Snatching up the empty box, I shove it into the garbage loudly so they'll feel guilty, though they don't. “How'd you hear about Hugh's proposal so soon, anyway?”
“How could I not? Mom called on my cell when I was out last night to give me the lowdown and then Lucy called to talk about what Mom talked about.” Todd wipes off his hands and swigs more coffee. “Trust me.There's nothing I don't know.”
Patty says, "Wanna bet?”
Ever so slightly, I shake my head at her. Under no circumstances must Todd know I am lying. To do so would be to hand him an easy victory, one that could cost me beaucoup bucks.

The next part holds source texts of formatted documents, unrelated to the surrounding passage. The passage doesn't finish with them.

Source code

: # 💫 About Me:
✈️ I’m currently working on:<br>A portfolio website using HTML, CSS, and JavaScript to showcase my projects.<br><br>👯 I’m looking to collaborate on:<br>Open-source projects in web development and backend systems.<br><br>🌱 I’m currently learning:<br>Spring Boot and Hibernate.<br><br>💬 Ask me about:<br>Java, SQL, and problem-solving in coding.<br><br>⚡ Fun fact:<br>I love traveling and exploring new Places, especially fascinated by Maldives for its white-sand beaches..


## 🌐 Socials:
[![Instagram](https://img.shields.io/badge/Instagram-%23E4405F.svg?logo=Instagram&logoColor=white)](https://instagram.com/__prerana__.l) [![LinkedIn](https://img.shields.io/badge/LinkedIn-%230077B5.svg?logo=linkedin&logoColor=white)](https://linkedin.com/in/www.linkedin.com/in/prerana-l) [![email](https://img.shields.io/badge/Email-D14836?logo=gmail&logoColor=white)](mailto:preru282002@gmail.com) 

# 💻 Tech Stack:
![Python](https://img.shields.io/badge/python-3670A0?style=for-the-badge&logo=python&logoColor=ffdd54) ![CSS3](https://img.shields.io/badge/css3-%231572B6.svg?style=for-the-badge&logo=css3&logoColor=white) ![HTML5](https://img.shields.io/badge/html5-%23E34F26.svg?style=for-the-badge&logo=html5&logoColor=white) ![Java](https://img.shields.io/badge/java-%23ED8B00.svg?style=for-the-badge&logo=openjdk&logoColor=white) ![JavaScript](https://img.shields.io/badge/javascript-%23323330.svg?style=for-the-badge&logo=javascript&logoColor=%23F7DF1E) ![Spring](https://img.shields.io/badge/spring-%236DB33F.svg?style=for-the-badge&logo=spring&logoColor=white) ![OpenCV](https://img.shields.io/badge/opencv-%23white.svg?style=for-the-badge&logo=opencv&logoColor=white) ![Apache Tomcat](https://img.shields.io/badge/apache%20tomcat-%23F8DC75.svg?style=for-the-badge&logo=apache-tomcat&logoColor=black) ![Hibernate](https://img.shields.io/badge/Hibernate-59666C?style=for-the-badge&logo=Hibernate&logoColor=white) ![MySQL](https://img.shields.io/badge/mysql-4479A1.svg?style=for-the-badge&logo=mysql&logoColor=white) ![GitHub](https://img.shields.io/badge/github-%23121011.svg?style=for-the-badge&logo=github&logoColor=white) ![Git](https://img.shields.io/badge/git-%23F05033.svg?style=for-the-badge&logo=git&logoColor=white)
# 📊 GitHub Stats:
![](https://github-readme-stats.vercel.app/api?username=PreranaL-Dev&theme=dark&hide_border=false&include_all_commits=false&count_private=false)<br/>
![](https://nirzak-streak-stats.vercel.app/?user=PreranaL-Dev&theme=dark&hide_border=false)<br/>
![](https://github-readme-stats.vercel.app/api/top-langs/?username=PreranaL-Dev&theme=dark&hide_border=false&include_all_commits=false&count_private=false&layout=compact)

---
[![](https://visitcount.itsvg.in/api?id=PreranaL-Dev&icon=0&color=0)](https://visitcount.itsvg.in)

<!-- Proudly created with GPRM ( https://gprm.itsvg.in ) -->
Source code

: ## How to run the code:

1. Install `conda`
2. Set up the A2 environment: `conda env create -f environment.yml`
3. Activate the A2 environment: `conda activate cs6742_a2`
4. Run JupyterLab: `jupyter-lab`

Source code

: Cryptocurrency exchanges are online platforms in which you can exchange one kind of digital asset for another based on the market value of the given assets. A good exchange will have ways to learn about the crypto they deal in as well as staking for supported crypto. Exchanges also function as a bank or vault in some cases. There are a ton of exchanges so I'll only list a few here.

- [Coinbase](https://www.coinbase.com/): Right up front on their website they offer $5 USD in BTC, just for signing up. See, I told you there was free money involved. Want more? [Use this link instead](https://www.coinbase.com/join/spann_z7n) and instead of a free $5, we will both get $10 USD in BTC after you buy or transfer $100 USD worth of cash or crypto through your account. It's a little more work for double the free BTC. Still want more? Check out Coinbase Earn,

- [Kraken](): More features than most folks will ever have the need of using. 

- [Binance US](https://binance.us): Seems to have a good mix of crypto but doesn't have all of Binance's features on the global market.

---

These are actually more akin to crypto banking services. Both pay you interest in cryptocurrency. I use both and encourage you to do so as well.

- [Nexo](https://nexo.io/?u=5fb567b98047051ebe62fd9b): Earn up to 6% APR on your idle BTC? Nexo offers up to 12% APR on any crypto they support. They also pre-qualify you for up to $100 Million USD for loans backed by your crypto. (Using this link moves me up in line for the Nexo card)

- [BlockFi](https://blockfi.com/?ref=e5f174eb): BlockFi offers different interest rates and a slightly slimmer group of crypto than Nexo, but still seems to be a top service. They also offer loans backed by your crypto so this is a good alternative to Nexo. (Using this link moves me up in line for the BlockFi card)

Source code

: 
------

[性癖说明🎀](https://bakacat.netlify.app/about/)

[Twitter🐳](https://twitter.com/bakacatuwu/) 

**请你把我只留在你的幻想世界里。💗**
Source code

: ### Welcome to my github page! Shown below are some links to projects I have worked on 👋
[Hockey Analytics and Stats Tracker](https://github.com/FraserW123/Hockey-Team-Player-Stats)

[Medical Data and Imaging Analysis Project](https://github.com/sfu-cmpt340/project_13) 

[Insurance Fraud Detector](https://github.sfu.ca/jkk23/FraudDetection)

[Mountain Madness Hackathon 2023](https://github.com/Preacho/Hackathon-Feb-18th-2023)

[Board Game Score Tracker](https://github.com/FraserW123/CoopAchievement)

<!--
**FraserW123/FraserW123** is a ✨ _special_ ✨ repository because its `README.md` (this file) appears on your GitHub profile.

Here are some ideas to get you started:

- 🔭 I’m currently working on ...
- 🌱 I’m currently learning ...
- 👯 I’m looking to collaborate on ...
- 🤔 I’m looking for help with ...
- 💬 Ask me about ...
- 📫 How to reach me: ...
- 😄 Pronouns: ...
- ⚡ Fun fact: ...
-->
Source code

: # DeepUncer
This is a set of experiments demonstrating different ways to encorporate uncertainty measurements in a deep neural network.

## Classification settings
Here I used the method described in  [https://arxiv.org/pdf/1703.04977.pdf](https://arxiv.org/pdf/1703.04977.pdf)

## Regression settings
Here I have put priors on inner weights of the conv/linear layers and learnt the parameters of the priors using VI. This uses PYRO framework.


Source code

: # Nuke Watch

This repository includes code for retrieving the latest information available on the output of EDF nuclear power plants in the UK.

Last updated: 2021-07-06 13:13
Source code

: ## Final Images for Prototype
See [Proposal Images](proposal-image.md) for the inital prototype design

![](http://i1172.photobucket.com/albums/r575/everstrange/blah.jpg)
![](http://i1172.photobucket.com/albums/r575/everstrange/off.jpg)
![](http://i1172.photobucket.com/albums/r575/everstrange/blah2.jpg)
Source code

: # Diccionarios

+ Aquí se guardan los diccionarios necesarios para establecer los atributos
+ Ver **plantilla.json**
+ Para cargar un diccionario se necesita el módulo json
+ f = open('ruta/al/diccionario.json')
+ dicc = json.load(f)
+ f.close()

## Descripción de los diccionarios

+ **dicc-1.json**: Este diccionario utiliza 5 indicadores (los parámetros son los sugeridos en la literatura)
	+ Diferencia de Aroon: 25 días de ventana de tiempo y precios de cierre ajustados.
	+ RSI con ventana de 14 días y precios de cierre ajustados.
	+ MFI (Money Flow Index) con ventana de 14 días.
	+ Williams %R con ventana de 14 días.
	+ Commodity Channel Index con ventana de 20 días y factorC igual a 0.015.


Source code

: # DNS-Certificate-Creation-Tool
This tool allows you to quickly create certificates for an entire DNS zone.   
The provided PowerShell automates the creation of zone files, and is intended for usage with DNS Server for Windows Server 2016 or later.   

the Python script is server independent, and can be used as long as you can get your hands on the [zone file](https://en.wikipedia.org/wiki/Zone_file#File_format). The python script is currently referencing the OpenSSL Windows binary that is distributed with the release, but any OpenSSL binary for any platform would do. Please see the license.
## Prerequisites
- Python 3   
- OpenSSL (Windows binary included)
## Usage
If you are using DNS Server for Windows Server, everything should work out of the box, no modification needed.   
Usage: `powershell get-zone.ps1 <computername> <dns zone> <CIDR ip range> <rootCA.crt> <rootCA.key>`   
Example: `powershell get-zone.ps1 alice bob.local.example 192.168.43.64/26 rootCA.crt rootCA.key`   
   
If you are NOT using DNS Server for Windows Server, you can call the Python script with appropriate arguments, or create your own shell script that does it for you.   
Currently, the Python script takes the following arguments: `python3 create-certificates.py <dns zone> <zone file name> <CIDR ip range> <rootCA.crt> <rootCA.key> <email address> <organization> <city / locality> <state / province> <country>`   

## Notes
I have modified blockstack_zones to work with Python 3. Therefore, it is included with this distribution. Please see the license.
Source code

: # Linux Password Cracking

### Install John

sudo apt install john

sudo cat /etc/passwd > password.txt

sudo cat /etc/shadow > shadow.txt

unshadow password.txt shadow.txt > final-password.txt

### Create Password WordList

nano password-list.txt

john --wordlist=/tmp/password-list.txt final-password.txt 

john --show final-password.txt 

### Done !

The “Will Hugh Marry Genie” wager began years ago, the day after I'd carefully arranged a casual meeting with Todd at the Inman Square club Coco Joe's. He was there to hear my friend Steve Taylor play in his very loud, very bad “funkabilly” band called the Wily Coyotes, and Hugh and I were next door to sample some cuisine de Portugal. Hugh's not exactly a club type, but I managed to twist his arm with the bribe that Coco Joe's had lots of local color when really all it had of interest was my brother. (No offense to Steve.)
Here was my private hope: that Todd might find Hugh inspiring and that Hugh would find Todd interesting and that, together, we'd be the bestest of friends. I mean, even though my brother lives in the town where he grew up, he has led a fascinating life. He went to Harvard and then dropped out to see the world, traveling for two years in Asia, hiking mountains in Nepal, and even volunteering at Mother Teresa's orphanage in Calcutta (where he picked white maggots out of a villager's wound for days. Seriously).
And then there's the interesting side note that for a while there Todd was a practicing Sikh, which meant he believed we all have within us a spark that is covered by layers of greed and want and ego that need to be peeled away so that we can, finally, merge with the divine. Kind of like dermabrasion for the soul. Surely, Hugh would find that intriguing, no?
No.
Forget any talk of Sikhism or Mother Teresa; the men couldn't get past their differences in fashion taste.Todd wore a flannel shirt and jeans. Hugh wore khakis and a white, pressed, pinpoint oxford-cloth shirt.Todd pronounced Steve's band “kick-ass.” Hugh opined that the Wily Coyotes needed its “ass kicked.” Hugh worried out loud about hearing damage, to which Todd, an inveterate concertgoer, kept asking, “What?”
At the bar, I tried to explain to Todd that he needed to like Hugh because I was pretty sure he was “the one.”
Todd was incredulous. “That wimp? Get out. There's not a genuine bone in that guy's body. Listen to his accent.Totally bogus. It's John Cleese clapping coconuts together and you know it.”